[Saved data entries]
•••
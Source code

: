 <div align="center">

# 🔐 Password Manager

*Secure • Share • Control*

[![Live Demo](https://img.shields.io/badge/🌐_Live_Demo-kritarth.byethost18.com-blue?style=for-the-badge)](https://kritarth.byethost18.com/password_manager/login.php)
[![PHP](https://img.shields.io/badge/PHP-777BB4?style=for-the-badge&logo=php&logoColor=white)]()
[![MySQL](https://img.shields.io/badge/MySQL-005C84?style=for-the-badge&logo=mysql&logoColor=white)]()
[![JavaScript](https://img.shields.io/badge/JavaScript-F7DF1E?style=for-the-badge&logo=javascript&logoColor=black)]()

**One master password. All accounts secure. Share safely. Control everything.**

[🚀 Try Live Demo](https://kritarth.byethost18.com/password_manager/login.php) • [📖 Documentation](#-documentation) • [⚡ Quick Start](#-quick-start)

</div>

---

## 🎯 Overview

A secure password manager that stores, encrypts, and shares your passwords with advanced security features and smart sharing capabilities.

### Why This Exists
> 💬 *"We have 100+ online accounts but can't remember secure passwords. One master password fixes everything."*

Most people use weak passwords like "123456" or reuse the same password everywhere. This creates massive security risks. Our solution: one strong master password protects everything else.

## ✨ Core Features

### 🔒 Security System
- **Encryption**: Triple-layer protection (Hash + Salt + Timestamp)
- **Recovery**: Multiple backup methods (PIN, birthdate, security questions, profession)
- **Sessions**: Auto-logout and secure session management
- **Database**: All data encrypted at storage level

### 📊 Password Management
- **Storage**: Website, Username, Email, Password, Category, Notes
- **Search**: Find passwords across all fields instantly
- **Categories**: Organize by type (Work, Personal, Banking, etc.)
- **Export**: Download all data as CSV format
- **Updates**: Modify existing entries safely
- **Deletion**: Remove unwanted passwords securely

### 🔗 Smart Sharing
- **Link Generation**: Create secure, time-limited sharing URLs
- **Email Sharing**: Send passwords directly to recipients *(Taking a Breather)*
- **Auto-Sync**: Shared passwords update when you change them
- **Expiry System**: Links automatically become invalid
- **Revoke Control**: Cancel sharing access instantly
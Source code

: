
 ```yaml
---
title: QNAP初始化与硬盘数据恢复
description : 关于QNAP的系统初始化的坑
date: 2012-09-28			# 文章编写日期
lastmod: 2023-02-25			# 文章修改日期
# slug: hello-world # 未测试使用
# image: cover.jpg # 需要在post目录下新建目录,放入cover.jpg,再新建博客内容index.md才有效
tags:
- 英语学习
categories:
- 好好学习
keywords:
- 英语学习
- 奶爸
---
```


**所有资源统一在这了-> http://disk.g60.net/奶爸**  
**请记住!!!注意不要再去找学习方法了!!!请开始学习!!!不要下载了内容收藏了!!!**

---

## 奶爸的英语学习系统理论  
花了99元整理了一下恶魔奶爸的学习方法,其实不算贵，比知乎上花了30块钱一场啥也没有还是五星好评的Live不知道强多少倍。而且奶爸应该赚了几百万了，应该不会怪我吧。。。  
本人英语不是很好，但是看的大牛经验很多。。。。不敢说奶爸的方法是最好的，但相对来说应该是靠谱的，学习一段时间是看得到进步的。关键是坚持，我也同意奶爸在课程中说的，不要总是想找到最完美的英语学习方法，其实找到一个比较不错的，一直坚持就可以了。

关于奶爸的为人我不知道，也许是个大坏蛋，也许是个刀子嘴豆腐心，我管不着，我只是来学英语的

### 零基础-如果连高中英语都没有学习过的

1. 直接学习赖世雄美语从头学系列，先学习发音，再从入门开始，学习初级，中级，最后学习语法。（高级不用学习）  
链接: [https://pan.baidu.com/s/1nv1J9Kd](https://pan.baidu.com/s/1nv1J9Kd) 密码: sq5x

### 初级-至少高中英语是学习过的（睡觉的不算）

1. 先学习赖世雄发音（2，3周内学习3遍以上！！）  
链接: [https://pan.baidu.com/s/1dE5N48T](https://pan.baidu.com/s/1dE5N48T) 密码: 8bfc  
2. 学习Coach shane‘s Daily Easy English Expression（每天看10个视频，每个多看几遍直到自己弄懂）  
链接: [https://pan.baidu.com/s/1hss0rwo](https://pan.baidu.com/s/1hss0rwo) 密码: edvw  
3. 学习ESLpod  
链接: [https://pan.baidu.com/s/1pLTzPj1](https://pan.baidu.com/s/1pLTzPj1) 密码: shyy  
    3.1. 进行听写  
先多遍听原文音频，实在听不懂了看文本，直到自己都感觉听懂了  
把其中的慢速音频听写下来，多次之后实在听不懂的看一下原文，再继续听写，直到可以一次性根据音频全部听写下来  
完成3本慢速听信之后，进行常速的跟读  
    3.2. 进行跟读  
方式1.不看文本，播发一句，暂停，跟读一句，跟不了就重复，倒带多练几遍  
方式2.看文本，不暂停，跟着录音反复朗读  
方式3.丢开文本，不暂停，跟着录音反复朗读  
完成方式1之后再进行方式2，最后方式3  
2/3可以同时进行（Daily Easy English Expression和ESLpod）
•••
### WHAT THE TASK ASKS
Above are some records. Report the number of their lines that include "Control", and add nothing else.

### SOLUTION
3